We have to be open to ideas that might help, including a move into the eurozone. I am not suggesting we could or should join the euro today. It is neither possible nor desirable in the teeth of an escalating crisis. It is equally obvious that lower eurozone interest rates would have been wrong for Britain’s overheated housing market in recent years.

But the future will be dramatically different to the past. As the depth of the crisis in Britain’s economy becomes ever more apparent, we must start asking if a change to our currency arrangements will need to be part of the profound reconstruction of the British economy in the years ahead. The vexed issue of independent monetary policy should not be exempt from scrutiny just because it is controversial.

Silence, which is what we’re likely to get from the two old parties, would be an abdication of political leadership. David Cameron’s refusal to contemplate anything European, and Gordon Brown’s refusal to acknowledge the gravity of the economic crisis in Britain risk coming together to create caution and silence when radicalism and debate are urgently needed. But it is clear to me that events are likely to force the issue onto the public agenda despite Cameron and Brown’s best efforts.

First, the boom times for financial services in the City of London are over – not temporarily but for good. George Soros’ business partner has even declared that, “the City of London is finished”. We will look back on the period from the 1987 “Big Bang” to last year as an anomaly. For a long time the unrivalled supremacy of the Square Mile meant people regarded the euro as a threat. That is now being turned on its head. The now enfeebled City will look increasingly vulnerable without “lender of last resort facilities” in a global reserve currency. The euro may well come to be regarded in the coming years as part of the answer to saving the City from permanent decline.

Second, there is the wider issue of the credibility of the Government’s finances. There are real questions as to whether the Government has the will to bring Britain’s spiralling deficit under control. Already markets are pricing in a substantial risk that the UK will not be able to pay its debts, making Government borrowing more expensive, pushing sterling even lower and so storing up inflation for years to come.

If this were to occur, dramatic commitments would need to be made to prove that a framework of fiscal discipline will be in place once the exceptional recession-related spending is over. Again, a commitment to the stringent borrowing rules attached to the euro might be the required remedy.
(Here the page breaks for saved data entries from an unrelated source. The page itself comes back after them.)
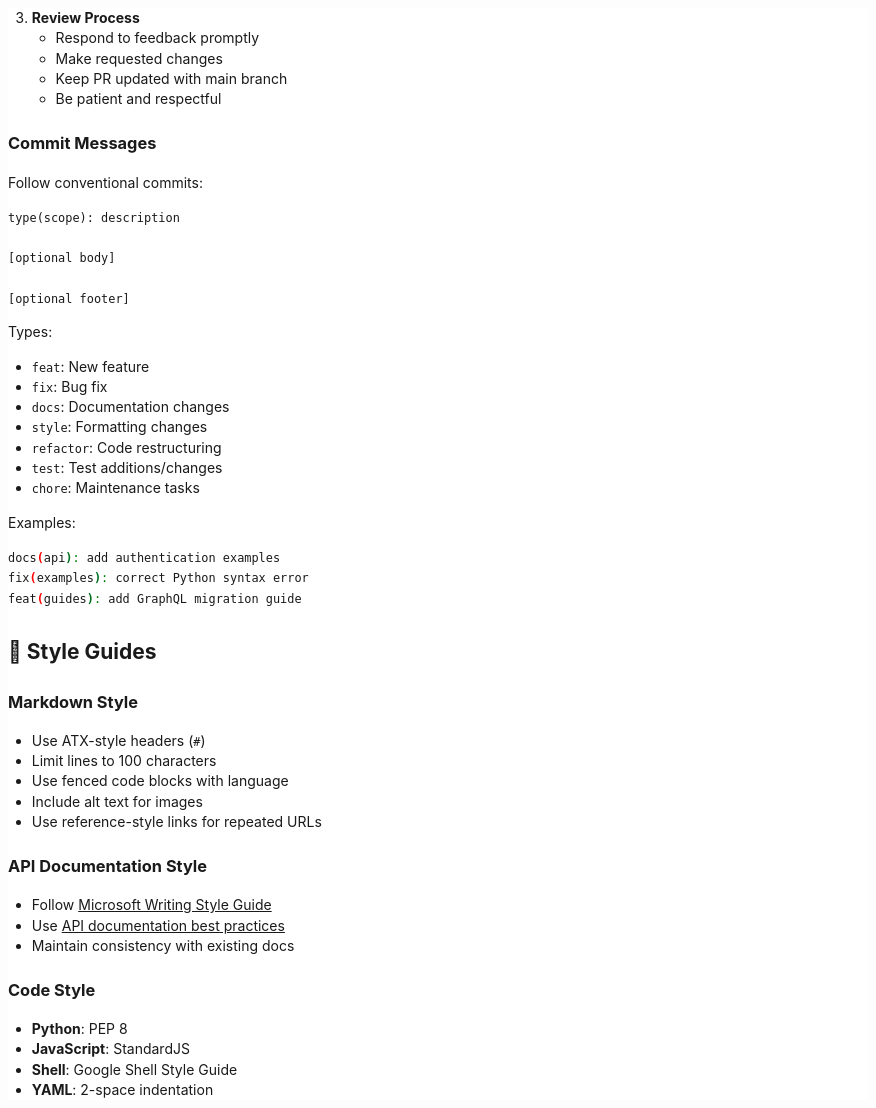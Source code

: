 3. **Review Process**
   - Respond to feedback promptly
   - Make requested changes
   - Keep PR updated with main branch
   - Be patient and respectful

### Commit Messages

Follow conventional commits:
```
type(scope): description

[optional body]

[optional footer]
```

Types:
- `feat`: New feature
- `fix`: Bug fix
- `docs`: Documentation changes
- `style`: Formatting changes
- `refactor`: Code restructuring
- `test`: Test additions/changes
- `chore`: Maintenance tasks

Examples:
```bash
docs(api): add authentication examples
fix(examples): correct Python syntax error
feat(guides): add GraphQL migration guide
```

## 🎨 Style Guides

### Markdown Style
- Use ATX-style headers (`#`)
- Limit lines to 100 characters
- Use fenced code blocks with language
- Include alt text for images
- Use reference-style links for repeated URLs

### API Documentation Style
- Follow [Microsoft Writing Style Guide](https://docs.microsoft.com/en-us/style-guide/welcome/)
- Use [API documentation best practices](https://www.apimatic.io/api-documentation-best-practices/)
- Maintain consistency with existing docs

### Code Style
- **Python**: PEP 8
- **JavaScript**: StandardJS
- **Shell**: Google Shell Style Guide
- **YAML**: 2-space indentation
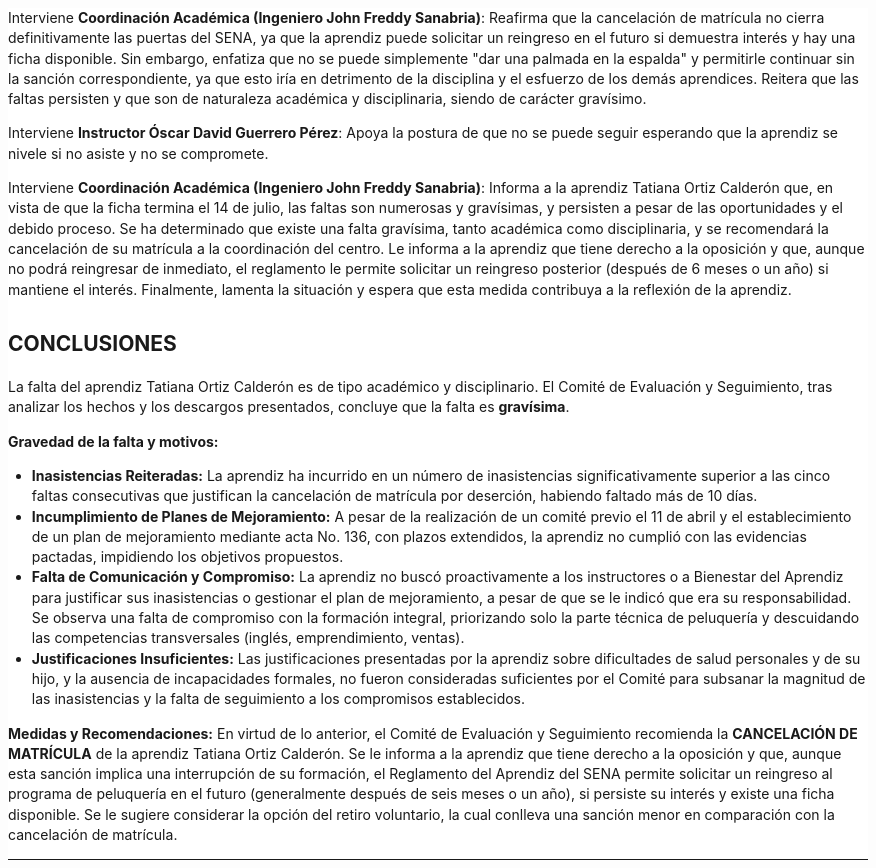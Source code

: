 Interviene **Coordinación Académica (Ingeniero John Freddy Sanabria)**: Reafirma que la cancelación de matrícula no cierra definitivamente las puertas del SENA, ya que la aprendiz puede solicitar un reingreso en el futuro si demuestra interés y hay una ficha disponible. Sin embargo, enfatiza que no se puede simplemente "dar una palmada en la espalda" y permitirle continuar sin la sanción correspondiente, ya que esto iría en detrimento de la disciplina y el esfuerzo de los demás aprendices. Reitera que las faltas persisten y que son de naturaleza académica y disciplinaria, siendo de carácter gravísimo.

Interviene **Instructor Óscar David Guerrero Pérez**: Apoya la postura de que no se puede seguir esperando que la aprendiz se nivele si no asiste y no se compromete.

Interviene **Coordinación Académica (Ingeniero John Freddy Sanabria)**: Informa a la aprendiz Tatiana Ortiz Calderón que, en vista de que la ficha termina el 14 de julio, las faltas son numerosas y gravísimas, y persisten a pesar de las oportunidades y el debido proceso. Se ha determinado que existe una falta gravísima, tanto académica como disciplinaria, y se recomendará la cancelación de su matrícula a la coordinación del centro. Le informa a la aprendiz que tiene derecho a la oposición y que, aunque no podrá reingresar de inmediato, el reglamento le permite solicitar un reingreso posterior (después de 6 meses o un año) si mantiene el interés. Finalmente, lamenta la situación y espera que esta medida contribuya a la reflexión de la aprendiz.


## CONCLUSIONES
La falta del aprendiz Tatiana Ortiz Calderón es de tipo académico y disciplinario. El Comité de Evaluación y Seguimiento, tras analizar los hechos y los descargos presentados, concluye que la falta es **gravísima**.

**Gravedad de la falta y motivos:**
*   **Inasistencias Reiteradas:** La aprendiz ha incurrido en un número de inasistencias significativamente superior a las cinco faltas consecutivas que justifican la cancelación de matrícula por deserción, habiendo faltado más de 10 días.
*   **Incumplimiento de Planes de Mejoramiento:** A pesar de la realización de un comité previo el 11 de abril y el establecimiento de un plan de mejoramiento mediante acta No. 136, con plazos extendidos, la aprendiz no cumplió con las evidencias pactadas, impidiendo los objetivos propuestos.
*   **Falta de Comunicación y Compromiso:** La aprendiz no buscó proactivamente a los instructores o a Bienestar del Aprendiz para justificar sus inasistencias o gestionar el plan de mejoramiento, a pesar de que se le indicó que era su responsabilidad. Se observa una falta de compromiso con la formación integral, priorizando solo la parte técnica de peluquería y descuidando las competencias transversales (inglés, emprendimiento, ventas).
*   **Justificaciones Insuficientes:** Las justificaciones presentadas por la aprendiz sobre dificultades de salud personales y de su hijo, y la ausencia de incapacidades formales, no fueron consideradas suficientes por el Comité para subsanar la magnitud de las inasistencias y la falta de seguimiento a los compromisos establecidos.

**Medidas y Recomendaciones:**
En virtud de lo anterior, el Comité de Evaluación y Seguimiento recomienda la **CANCELACIÓN DE MATRÍCULA** de la aprendiz Tatiana Ortiz Calderón. Se le informa a la aprendiz que tiene derecho a la oposición y que, aunque esta sanción implica una interrupción de su formación, el Reglamento del Aprendiz del SENA permite solicitar un reingreso al programa de peluquería en el futuro (generalmente después de seis meses o un año), si persiste su interés y existe una ficha disponible. Se le sugiere considerar la opción del retiro voluntario, la cual conlleva una sanción menor en comparación con la cancelación de matrícula.

---

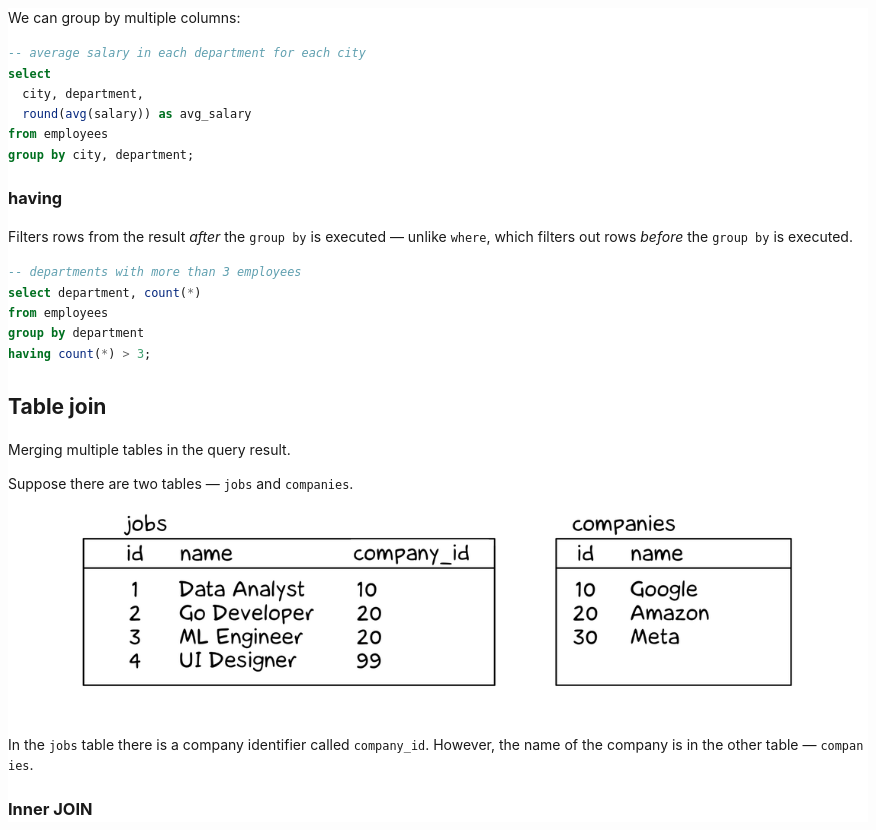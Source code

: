 We can group by multiple columns:

```sql
-- average salary in each department for each city
select
  city, department,
  round(avg(salary)) as avg_salary
from employees
group by city, department;
```

### having

Filters rows from the result _after_ the `group by` is executed — unlike `where`, which filters out rows _before_ the `group by` is executed.

```sql
-- departments with more than 3 employees
select department, count(*)
from employees
group by department
having count(*) > 3;
```

## Table join

Merging multiple tables in the query result.

Suppose there are two tables — `jobs` and `companies`.

<div class="row">
<div class="col-xs-12 col-sm-8">
<figure>
  <img alt="Jobs and companies" src="./join-3.png">
</figure>
</div>
</div>

In the `jobs` table there is a company identifier called `company_id`. However, the name of the company is in the other table — `companies`.

### Inner JOIN
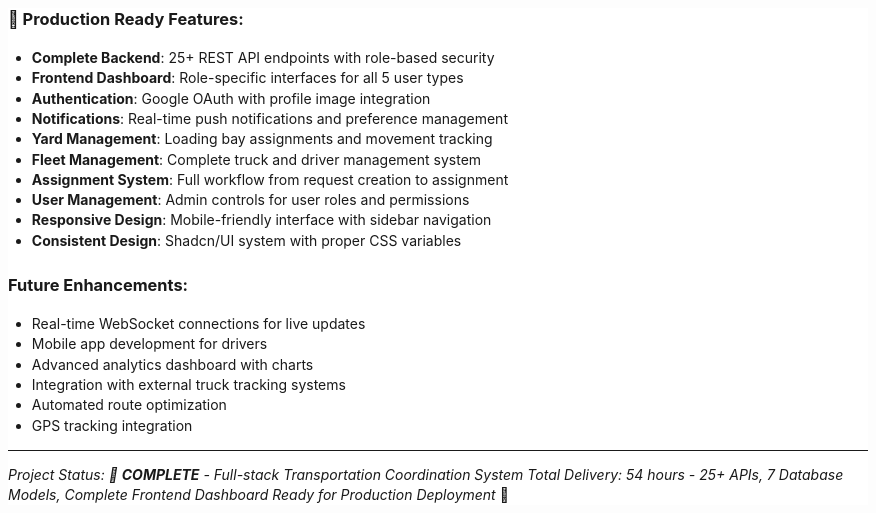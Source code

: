 ### 🚀 Production Ready Features:
- **Complete Backend**: 25+ REST API endpoints with role-based security
- **Frontend Dashboard**: Role-specific interfaces for all 5 user types
- **Authentication**: Google OAuth with profile image integration
- **Notifications**: Real-time push notifications and preference management
- **Yard Management**: Loading bay assignments and movement tracking
- **Fleet Management**: Complete truck and driver management system
- **Assignment System**: Full workflow from request creation to assignment
- **User Management**: Admin controls for user roles and permissions
- **Responsive Design**: Mobile-friendly interface with sidebar navigation
- **Consistent Design**: Shadcn/UI system with proper CSS variables

### Future Enhancements:
- Real-time WebSocket connections for live updates
- Mobile app development for drivers
- Advanced analytics dashboard with charts
- Integration with external truck tracking systems
- Automated route optimization
- GPS tracking integration

---

*Project Status: 🎉 **COMPLETE** - Full-stack Transportation Coordination System*
*Total Delivery: 54 hours - 25+ APIs, 7 Database Models, Complete Frontend Dashboard*
*Ready for Production Deployment* 🚀


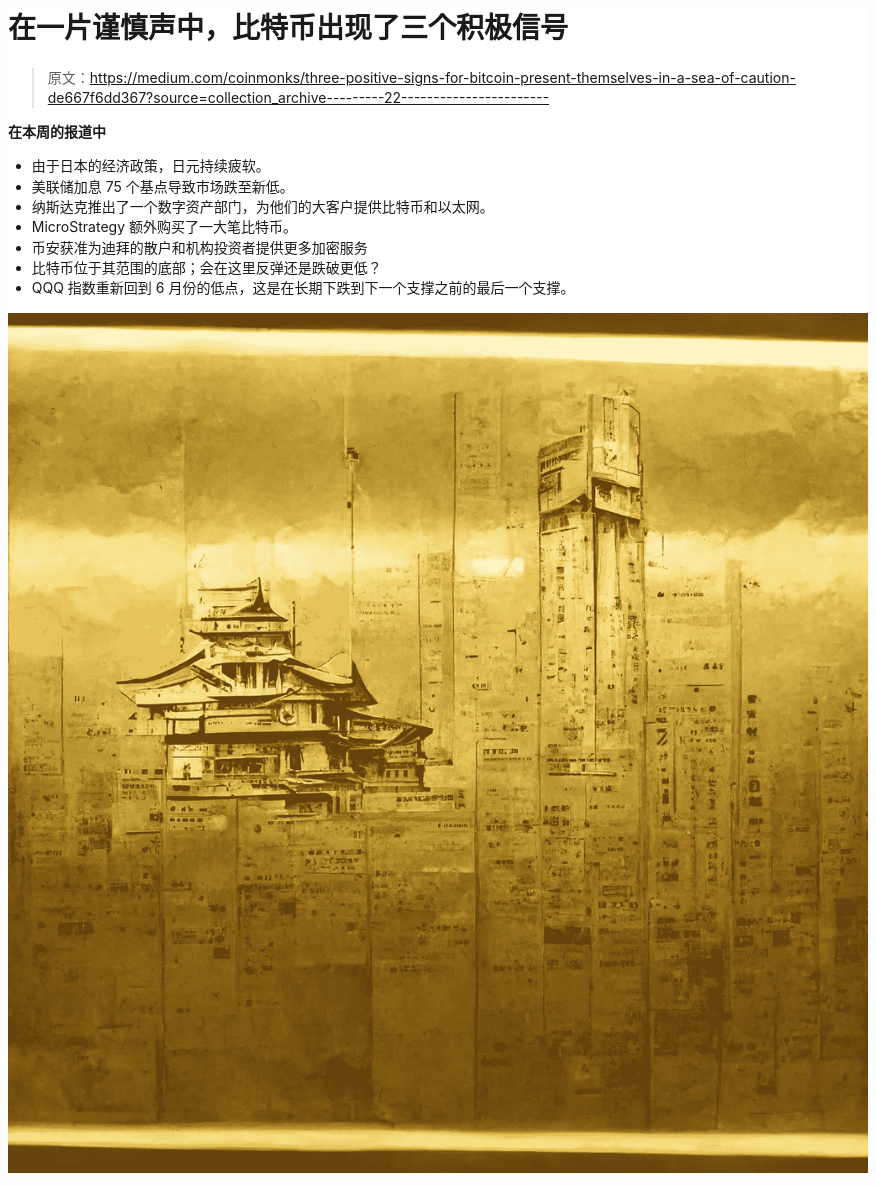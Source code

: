 # 在一片谨慎声中，比特币出现了三个积极信号

> 原文：<https://medium.com/coinmonks/three-positive-signs-for-bitcoin-present-themselves-in-a-sea-of-caution-de667f6dd367?source=collection_archive---------22----------------------->

**在本周的报道中**

*   由于日本的经济政策，日元持续疲软。
*   美联储加息 75 个基点导致市场跌至新低。
*   纳斯达克推出了一个数字资产部门，为他们的大客户提供比特币和以太网。
*   MicroStrategy 额外购买了一大笔比特币。
*   币安获准为迪拜的散户和机构投资者提供更多加密服务
*   比特币位于其范围的底部；会在这里反弹还是跌破更低？
*   QQQ 指数重新回到 6 月份的低点，这是在长期下跌到下一个支撑之前的最后一个支撑。

![](img/7d24e6c2415059d28e300029147545b2.png)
And then there is public perception. I have no illusion regarding how unpopular the euro is. The euro should never be introduced in Britain without public consent confirmed in a referendum. But its unpopularity is heavily based on a perception of its inferiority. It was easy to dismiss the fledgling euro as a “toilet currency” before we realised our own economic growth was built on sand.

How different will things look if the recession is shorter and shallower in France and Germany? How different will Europe seem once millions of British holiday makers struggle to pay for European holidays? And once the immediate benefits of the sterling collapse wear off for British exporters, will they start asking questions about the value of such a volatile currency? The deeply held view that Britain’s economy is a cut above Europe’s is about to take a terrible battering. The shrill, ideological debates between pro and anti Europeans will increasingly give way to a more sober, pragmatic assessment of the economic needs of millions of anxious British families.

Of course, the euro is no panacea to all our problems. The eurozone will be hit hard by this crisis too, and some of the smaller, weaker eurozone countries are especially vulnerable.

But given the gravity of the economic crisis in Britain, and our unique exposure to international financial markets, silence about the euro must end. The future has never been more uncertain. People are increasingly desperate for stability in our economic affairs. We must be ready to think anew.